Thank Goodness You’re Here was: full of beans and pesky bum bum smacking.

    I knew going in that Thank Goodness You’re Here was going to be funny and whacky and weird, but I didn’t know how hard on the weird it was going to go. The player gets to smack bum bums, wiggle through underground pipes to destroy Princess Di commemorative plates, listen to melodious rat choir songs, and so much more!

    It was a surprise when the game finished after two and a half hours of gameplay, but in hindsight I think that was the perfect length. Stretched longer would make the progression tedious and probably the gameworld itself confusing. I was very confused for quite a bit of the game, but it was a fun kind of confused. Oh, this guy needs me to steal a can of beans for him. Why? Dunno, but I’ll have fun figuring it out!
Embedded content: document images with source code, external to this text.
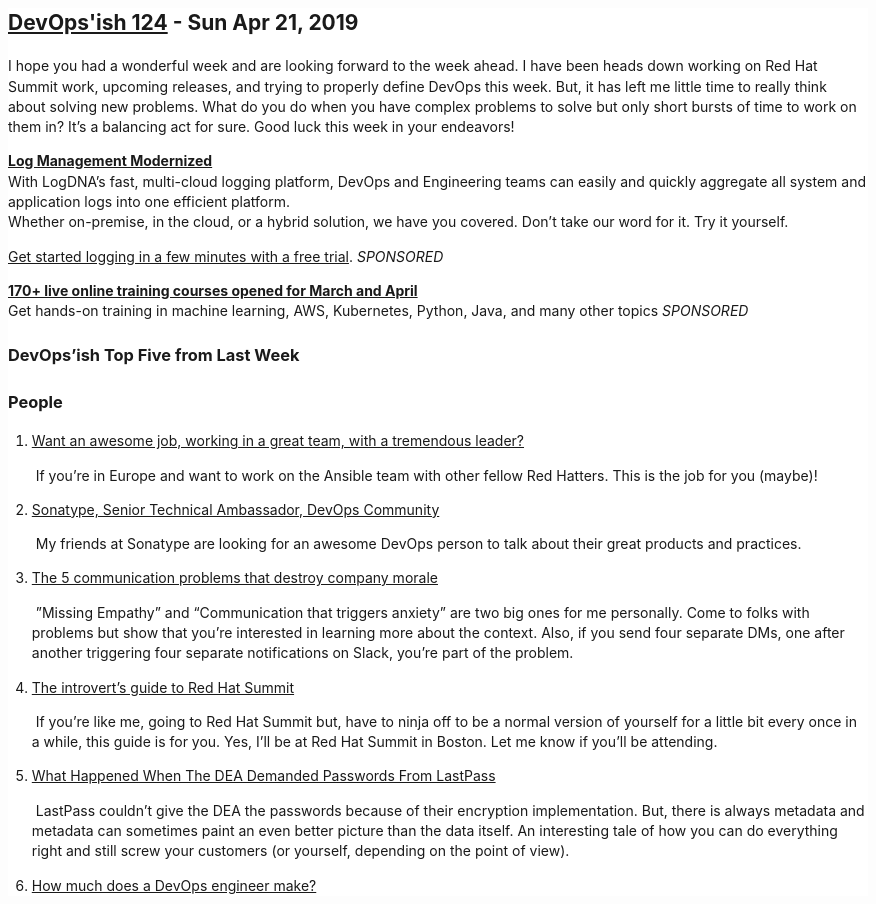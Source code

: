 ## [DevOps'ish 124](https://devopsish.com/124) - Sun Apr 21, 2019

I hope you had a wonderful week and are looking forward to the week ahead. I have been heads down working on Red Hat Summit work, upcoming releases, and trying to properly define DevOps this week. But, it has left me little time to really think about solving new problems. What do you do when you have complex problems to solve but only short bursts of time to work on them in? It’s a balancing act for sure. Good luck this week in your endeavors!

<a href="https://logdna.com/sign-up/?utm_medium=Syndication&amp;utm_campaign=DevOpsish&amp;utm_source=DevOpsish"><strong>Log Management Modernized</strong></a><br/>With LogDNA’s fast, multi-cloud logging platform, DevOps and Engineering teams can easily and quickly aggregate all system and application logs into one efficient platform.<br/>Whether on-premise, in the cloud, or a hybrid solution, we have you covered. Don’t take our word for it. Try it yourself.

<a href="https://logdna.com/sign-up/?utm_medium=Syndication&amp;utm_campaign=DevOpsish&amp;utm_source=DevOpsish">Get started logging in a few minutes with a free trial</a>. <em>SPONSORED</em>

<a href="https://www.oreilly.com/pub/cpc/213941"><strong>170+ live online training courses opened for March and April</strong></a><br/>Get hands-on training in machine learning, AWS, Kubernetes, Python, Java, and many other topics <em>SPONSORED</em>

### DevOps’ish Top Five from Last Week

### People

1. [Want an awesome job, working in a great team, with a tremendous leader?](https://social.icims.com/viewjob/pt1553611085158445da)

     If you’re in Europe and want to work on the Ansible team with other fellow Red Hatters. This is the job for you (maybe)!
1. [Sonatype, Senior Technical Ambassador, DevOps Community](https://jobs.lever.co/sonatype/eb80a45e-dd73-4cc2-beae-58f2d4b937b2)

     My friends at Sonatype are looking for an awesome DevOps person to talk about their great products and practices.
1. [The 5 communication problems that destroy company morale](https://qz.com/work/1587170/the-five-types-of-communication-problems-that-destroy-company-morale/)

     ”Missing Empathy” and “Communication that triggers anxiety” are two big ones for me personally. Come to folks with problems but show that you’re interested in learning more about the context. Also, if you send four separate DMs, one after another triggering four separate notifications on Slack, you’re part of the problem.
1. [The introvert’s guide to Red Hat Summit](https://www.redhat.com/en/blog/introverts-guide-red-hat-summit)

     If you’re like me, going to Red Hat Summit but, have to ninja off to be a normal version of yourself for a little bit every once in a while, this guide is for you. Yes, I’ll be at Red Hat Summit in Boston. Let me know if you’ll be attending.
1. [What Happened When The DEA Demanded Passwords From LastPass](https://www.forbes.com/sites/thomasbrewster/2019/04/10/what-happened-when-the-dea-demanded-passwords-from-lastpass/#190345307ebe)

     LastPass couldn’t give the DEA the passwords because of their encryption implementation. But, there is always metadata and metadata can sometimes paint an even better picture than the data itself. An interesting tale of how you can do everything right and still screw your customers (or yourself, depending on the point of view).
1. [How much does a DevOps engineer make?](https://enterprisersproject.com/article/2019/4/devops-engineer-salary)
    Screenshot from Thank Goodness You're Here. Player character stands in front of an escape hatch next to an assortment of seagulls, smeared beans on the floor, kitchen and bathroom appliances, and a man dressed as a Naval Commander sitting on a toilet.
    Screenshot from Thank Goodness You’re Here.

    If you like things like Monty Python, Filthy Rich & Catflap, etc, you’ll like this one. The puzzles are… not really puzzles, just stupid stuff to wander through. The platforming is in no way precise. This game is so stupid and fun, have I mentioned that yet?